Não podia haver barulho. Cada turma tinha uma vigilante que pernoitava no colégio e ficava na sala de estudo com o grupo que vigiava. Controlo constante e ninguém podia sair da norma. Era um colégio para filhas de militares em tempos de ditadura.
Das coisas que todas adorávamos destacava-se o LANCHE!!! Havia chá, pão, manteiga, mel ou compota e, tanto quanto me lembro, era um must! Não sei bem a razão, mas a direção do colégio deve ter decidido que aquela refeição não era saudável. Por isso, um dia chegámos ao refeitório e deparámo-nos com… terrinas cheias de papas e uma concha para nos servir!!! Não podem imaginar o desgosto que tivemos. Usávamos a concha e aquilo caía tipo baba viscosa nos pratos… Um horror!!! Pensámos "Foi hoje. Amanhã teremos chá e pão". Nos dias seguintes as nossas esperanças morreram. Todos os dias havia uma terrina cheia com uma substância pastosa a que chamavam "papas" e nada de chá ou mel…
A revolta começou a surgir em surdina na nossa turma. Em surdina, porque o controlo e a disciplina eram grandes e quem falasse tinha que assumir consequências gravosas. Começámos a articular uma estratégia de revolta. Combinámos uma demonstração de protesto na varanda para onde dava a nossa sala, que ficava por baixo do andar da diretora. Seria na hora do estudo da manhã, quando a vigilante estivesse de folga. Só a nossa turma sabia o que ia acontecer. (Nota informativa: Uma das coisas que se aprende num colégio interno é que ninguém dá com a língua nos dentes e ninguém dá manteiga a ninguém. Parecem-me dois bons princípios, que ainda hoje tento seguir).
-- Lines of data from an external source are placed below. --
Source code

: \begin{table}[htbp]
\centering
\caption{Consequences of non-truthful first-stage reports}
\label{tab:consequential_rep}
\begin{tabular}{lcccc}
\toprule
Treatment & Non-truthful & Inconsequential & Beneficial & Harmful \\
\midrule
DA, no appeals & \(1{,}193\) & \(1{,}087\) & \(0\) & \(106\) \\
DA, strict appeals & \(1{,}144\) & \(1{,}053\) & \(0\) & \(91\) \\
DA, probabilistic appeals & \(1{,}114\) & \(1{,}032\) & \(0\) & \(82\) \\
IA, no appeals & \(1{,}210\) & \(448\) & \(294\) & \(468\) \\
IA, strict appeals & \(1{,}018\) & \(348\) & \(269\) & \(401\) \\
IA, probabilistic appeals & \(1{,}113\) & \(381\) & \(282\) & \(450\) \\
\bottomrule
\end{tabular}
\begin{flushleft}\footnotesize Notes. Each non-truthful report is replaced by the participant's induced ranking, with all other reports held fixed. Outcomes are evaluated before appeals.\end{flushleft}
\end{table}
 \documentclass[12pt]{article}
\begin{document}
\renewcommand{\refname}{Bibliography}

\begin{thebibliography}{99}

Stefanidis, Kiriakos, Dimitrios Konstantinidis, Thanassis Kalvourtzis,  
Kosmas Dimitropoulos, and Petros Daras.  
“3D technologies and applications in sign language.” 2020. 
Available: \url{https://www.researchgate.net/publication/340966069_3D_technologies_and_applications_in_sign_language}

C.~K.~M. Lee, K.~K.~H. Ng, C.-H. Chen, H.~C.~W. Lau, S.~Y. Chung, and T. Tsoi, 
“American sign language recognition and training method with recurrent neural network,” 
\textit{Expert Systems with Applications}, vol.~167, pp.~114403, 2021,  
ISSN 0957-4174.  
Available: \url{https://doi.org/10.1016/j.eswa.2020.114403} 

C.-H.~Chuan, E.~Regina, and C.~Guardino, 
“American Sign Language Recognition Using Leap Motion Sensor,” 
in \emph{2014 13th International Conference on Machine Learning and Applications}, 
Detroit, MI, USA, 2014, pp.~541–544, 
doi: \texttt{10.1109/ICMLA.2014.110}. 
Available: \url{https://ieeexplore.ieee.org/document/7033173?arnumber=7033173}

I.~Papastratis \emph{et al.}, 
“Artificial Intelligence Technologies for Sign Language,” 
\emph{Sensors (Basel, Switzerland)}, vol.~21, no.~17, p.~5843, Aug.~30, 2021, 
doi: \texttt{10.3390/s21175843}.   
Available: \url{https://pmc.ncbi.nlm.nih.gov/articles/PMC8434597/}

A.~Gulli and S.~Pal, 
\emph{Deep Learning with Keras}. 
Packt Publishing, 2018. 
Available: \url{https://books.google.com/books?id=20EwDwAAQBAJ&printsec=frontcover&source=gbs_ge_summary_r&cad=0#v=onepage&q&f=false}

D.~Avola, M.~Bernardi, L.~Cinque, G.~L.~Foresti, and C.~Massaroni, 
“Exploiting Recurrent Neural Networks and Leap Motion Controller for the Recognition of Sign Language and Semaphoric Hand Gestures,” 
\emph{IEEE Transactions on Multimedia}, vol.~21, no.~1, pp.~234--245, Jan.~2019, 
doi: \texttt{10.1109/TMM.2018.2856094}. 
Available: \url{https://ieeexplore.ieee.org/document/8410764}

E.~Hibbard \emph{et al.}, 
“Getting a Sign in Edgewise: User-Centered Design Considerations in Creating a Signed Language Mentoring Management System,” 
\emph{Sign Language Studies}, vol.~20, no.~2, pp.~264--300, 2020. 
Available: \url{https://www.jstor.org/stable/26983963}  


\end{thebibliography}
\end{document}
No dia combinado, rezámos a oração da manhã, tomámos o pequeno almoço e caminhámos em forma para a nossa sala. Abrimos os livros, fingimos que estudávamos e uns minutos depois abrimos as janelas e saltámos para os claustros gritando algo como "Chá e pão, papas não!" Foi um sururu! As outras turmas abriram as janelas e as vigilantes não conseguiam controlar ninguém. Acabaram por vir tirar-nos da varanda e reenviaram-nos para a sala. Agora pela porta. Ficámos à espera da expulsão. O dia foi decorrendo e chegou a hora do lanche. Ansiosas, pensámos que nos colocariam uma terrina de papas à frente de cada uma, obrigando-nos a engoli-la. Nada disso! Os nossos olhos esbugalharam-se de satisfação. Em cada mesa havia bules de chá, fatias de pão, manteiga e mel…
Foi o meu início "revolucionário". Percebi que se queremos mudar as coisas, temos de nos envolver e arriscar. Podemos perder ou ganhar, mas fizemos alguma coisa. Anos mais tarde, na faculdade de letras, tive de enfrentar polícias armados e cães polícias, carros de água e outra parafernália agressiva. Tinha um medo horrível de ir para a faculdade, mas nunca faltei, apesar de nem perceber bem o que se estava lá a passar. Via estudantes a serem perseguidos pela polícia pela alameda abaixo. Percebi que havia bufos que denunciavam estudantes. Não gostei e posicionei-me logo do lado dos meus colegas.
Maria Teresa Horta tem um poema onde pergunta "Que País constróis diariamente?" Eu tento construir os princípios de abril diariamente, no meu metro quadrado. 25 de abril sempre!